On Tuesday February 4, Stibbe hosted a legal workshop as part of the Scale Up Academy of the Blue Tulip Awards, in cooperation with Temper and Dyme (Accenture Innovation Awards 2018 finalists). The purpose of the event was to make startups and scaleups more aware of the legal challenges that may arise when active in a digital world. Companies are rushing to get ahead - but aren’t we forgetting something? Let us first truly understand what it means to live in a digital world. 

In this legal workshop, Stibbe highlighted the impact of laws and regulations on digital developments at various levels. They passed on helpful insights to help your company grow, while remaining compliant with laws and regulations, and in a digital environment that is changing at ever-increasing speed.
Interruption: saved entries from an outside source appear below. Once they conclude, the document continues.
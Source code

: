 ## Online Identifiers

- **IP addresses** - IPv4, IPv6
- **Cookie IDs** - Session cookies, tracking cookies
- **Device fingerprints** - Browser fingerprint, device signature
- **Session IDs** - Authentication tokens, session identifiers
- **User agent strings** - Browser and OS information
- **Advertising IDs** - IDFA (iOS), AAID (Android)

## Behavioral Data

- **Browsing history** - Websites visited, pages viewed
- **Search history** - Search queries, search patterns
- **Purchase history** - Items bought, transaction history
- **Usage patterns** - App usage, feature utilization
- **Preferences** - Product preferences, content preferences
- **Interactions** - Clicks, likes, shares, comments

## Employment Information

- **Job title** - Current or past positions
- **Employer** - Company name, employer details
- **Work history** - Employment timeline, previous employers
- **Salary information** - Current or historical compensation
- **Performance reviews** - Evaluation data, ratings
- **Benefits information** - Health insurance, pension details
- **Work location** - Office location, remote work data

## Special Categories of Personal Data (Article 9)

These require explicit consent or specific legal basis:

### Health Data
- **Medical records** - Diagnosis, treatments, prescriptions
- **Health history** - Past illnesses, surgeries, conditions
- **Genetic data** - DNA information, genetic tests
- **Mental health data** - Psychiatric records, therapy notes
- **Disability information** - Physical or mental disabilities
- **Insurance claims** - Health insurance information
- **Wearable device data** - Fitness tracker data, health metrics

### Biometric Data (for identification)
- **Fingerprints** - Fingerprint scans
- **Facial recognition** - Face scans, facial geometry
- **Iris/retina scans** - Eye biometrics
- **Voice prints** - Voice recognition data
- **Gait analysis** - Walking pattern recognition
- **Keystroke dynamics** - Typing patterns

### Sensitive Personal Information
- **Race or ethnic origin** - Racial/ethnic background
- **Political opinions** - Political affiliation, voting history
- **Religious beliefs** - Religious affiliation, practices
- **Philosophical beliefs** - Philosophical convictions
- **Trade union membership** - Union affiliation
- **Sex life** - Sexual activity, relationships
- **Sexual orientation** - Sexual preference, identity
During the legal workshop, Stibbe identified a couple of need-to-know legal points of attention for startups and scaleups, as listed below.

Legal points of attention

1) FinTechs & Financial Regulation

If you are active in the FinTech sphere (for instance as a payment services provider, electronic money institution, or as an offeror of security tokens) you must ensure that you have the right licenses and authorizations in place before entering the market. Prior to actively engaging in innovative or incumbent financial services, there are a few things you should do: 

  • Define your business model and verify whether any license requirements apply to your activities. Ask for (legal) help if you are not certain, or check directly with the regulators; Dutch regulators such as the Dutch Central Bank (DNB) and the Dutch Authority for the Financial Markets (AFM) have published guidance documents to help new market entrants to find their way. Only if you are comfortable that your proposition does not require a license, and is otherwise legally permissible, should you begin offering your product.
  • Take into account that the consideration period and processing time of a license application can be lengthy (up to 7-9 months, including preparations). Be clear to investors that you can only start to actively offer your product once the license has been obtained.
  • Once you receive your license, the real work starts. Make sure you remain compliant with the license requirements and ongoing obligations as you proceed with your activities. Make sure there is a decent level of legal knowledge (either in-house or external) readily available and monitor relevant legal developments.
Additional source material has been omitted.